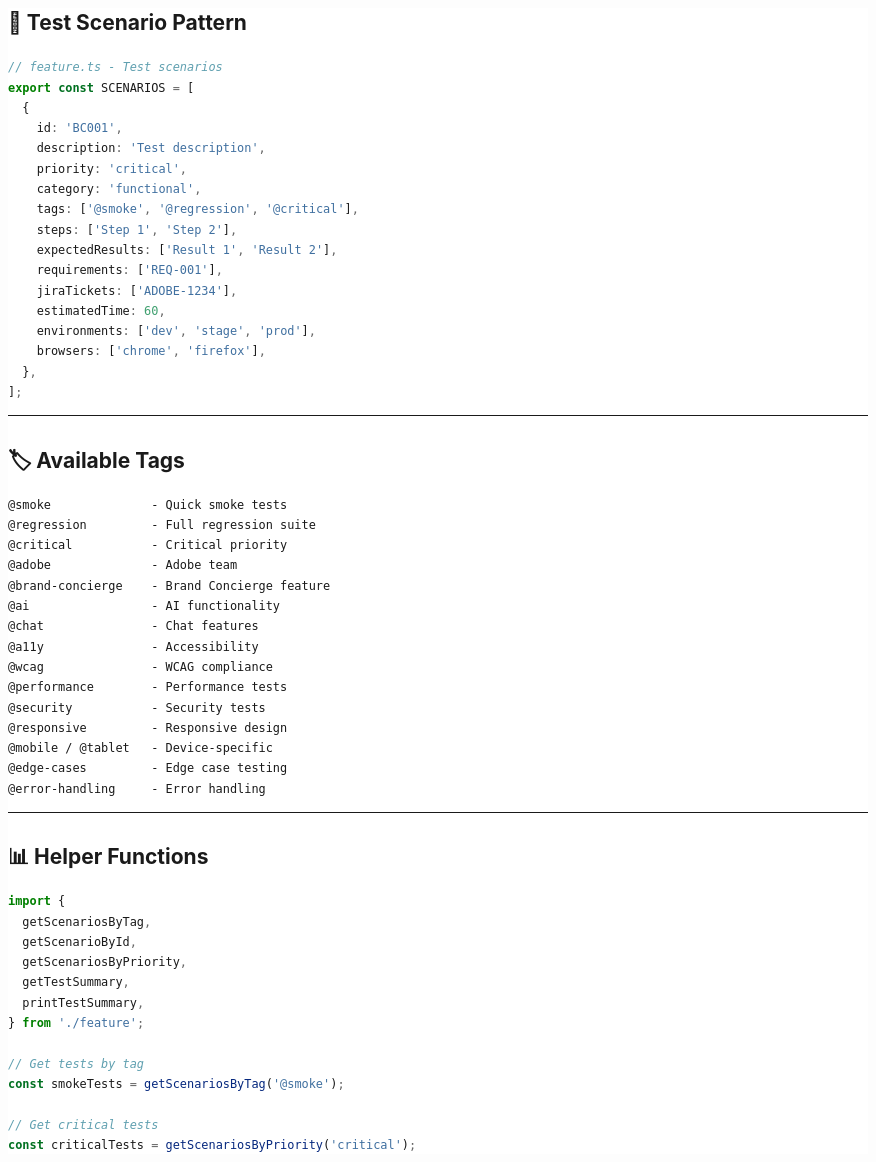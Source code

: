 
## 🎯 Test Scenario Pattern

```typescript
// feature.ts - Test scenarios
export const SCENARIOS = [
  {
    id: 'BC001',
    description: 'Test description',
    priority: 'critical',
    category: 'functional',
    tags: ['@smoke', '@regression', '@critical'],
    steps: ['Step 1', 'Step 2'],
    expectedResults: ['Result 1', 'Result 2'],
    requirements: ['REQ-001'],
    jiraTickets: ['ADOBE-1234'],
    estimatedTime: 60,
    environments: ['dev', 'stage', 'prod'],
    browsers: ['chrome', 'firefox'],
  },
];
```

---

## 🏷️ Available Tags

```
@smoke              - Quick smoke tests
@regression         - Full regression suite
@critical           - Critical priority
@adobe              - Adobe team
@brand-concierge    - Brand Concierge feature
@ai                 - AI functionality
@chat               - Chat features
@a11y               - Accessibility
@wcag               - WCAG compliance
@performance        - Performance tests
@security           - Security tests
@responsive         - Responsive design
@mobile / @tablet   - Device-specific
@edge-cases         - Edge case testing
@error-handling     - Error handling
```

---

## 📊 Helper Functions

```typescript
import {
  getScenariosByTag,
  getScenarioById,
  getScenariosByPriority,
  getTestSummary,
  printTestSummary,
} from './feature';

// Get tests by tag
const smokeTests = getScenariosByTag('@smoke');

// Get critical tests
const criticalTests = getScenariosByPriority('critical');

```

PROBLEM DESCRIPTION: Although the records contain pictures, the output must hold only their exact wording.

SOLUTION TO THIS PROBLEM:
Source code

: 
## 🎯 Test Scenario Pattern

```typescript
// feature.ts - Test scenarios
export const SCENARIOS = [
  {
    id: 'BC001',
    description: 'Test description',
    priority: 'critical',
    category: 'functional',
    tags: ['@smoke', '@regression', '@critical'],
    steps: ['Step 1', 'Step 2'],
    expectedResults: ['Result 1', 'Result 2'],
    requirements: ['REQ-001'],
    jiraTickets: ['ADOBE-1234'],
    estimatedTime: 60,
    environments: ['dev', 'stage', 'prod'],
    browsers: ['chrome', 'firefox'],
  },
];
```

---

## 🏷️ Available Tags

```
@smoke              - Quick smoke tests
@regression         - Full regression suite
@critical           - Critical priority
@adobe              - Adobe team
@brand-concierge    - Brand Concierge feature
@ai                 - AI functionality
@chat               - Chat features
@a11y               - Accessibility
@wcag               - WCAG compliance
@performance        - Performance tests
@security           - Security tests
@responsive         - Responsive design
@mobile / @tablet   - Device-specific
@edge-cases         - Edge case testing
@error-handling     - Error handling
```

---

## 📊 Helper Functions

```typescript
import {
  getScenariosByTag,
  getScenarioById,
  getScenariosByPriority,
  getTestSummary,
  printTestSummary,
} from './feature';

// Get tests by tag
const smokeTests = getScenariosByTag('@smoke');

// Get critical tests
const criticalTests = getScenariosByPriority('critical');

```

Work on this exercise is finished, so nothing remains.